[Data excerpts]
══════
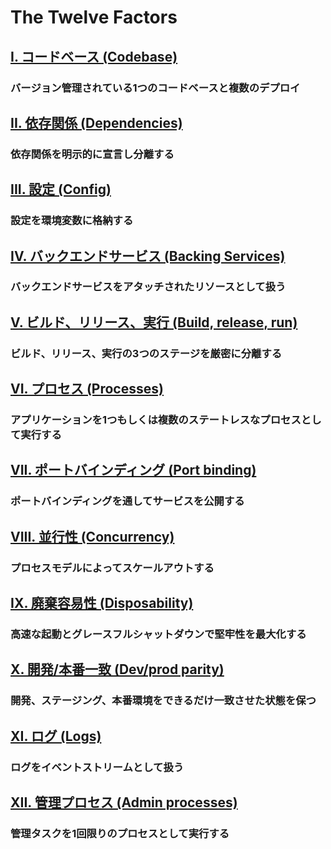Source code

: The Twelve Factors
==================

## [I. コードベース (Codebase)](/codebase)
### バージョン管理されている1つのコードベースと複数のデプロイ

## [II. 依存関係 (Dependencies)](/dependencies)
### 依存関係を明示的に宣言し分離する

## [III. 設定 (Config)](/config)
### 設定を環境変数に格納する

## [IV. バックエンドサービス (Backing Services)](/backing-services)
### バックエンドサービスをアタッチされたリソースとして扱う

## [V. ビルド、リリース、実行 (Build, release, run)](/build-release-run)
### ビルド、リリース、実行の3つのステージを厳密に分離する

## [VI. プロセス (Processes)](/processes)
### アプリケーションを1つもしくは複数のステートレスなプロセスとして実行する

## [VII. ポートバインディング (Port binding)](/port-binding)
### ポートバインディングを通してサービスを公開する

## [VIII. 並行性 (Concurrency)](/concurrency)
### プロセスモデルによってスケールアウトする

## [IX. 廃棄容易性 (Disposability)](/disposability)
### 高速な起動とグレースフルシャットダウンで堅牢性を最大化する

## [X. 開発/本番一致 (Dev/prod parity)](/dev-prod-parity)
### 開発、ステージング、本番環境をできるだけ一致させた状態を保つ

## [XI. ログ (Logs)](/logs)
### ログをイベントストリームとして扱う

## [XII. 管理プロセス (Admin processes)](/admin-processes)
### 管理タスクを1回限りのプロセスとして実行する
══════
Exercise:
The answer consists of every line above in which the word "processes" occurs.

Answer to this problem:
## [VI. プロセス (Processes)](/processes)
## [XII. 管理プロセス (Admin processes)](/admin-processes)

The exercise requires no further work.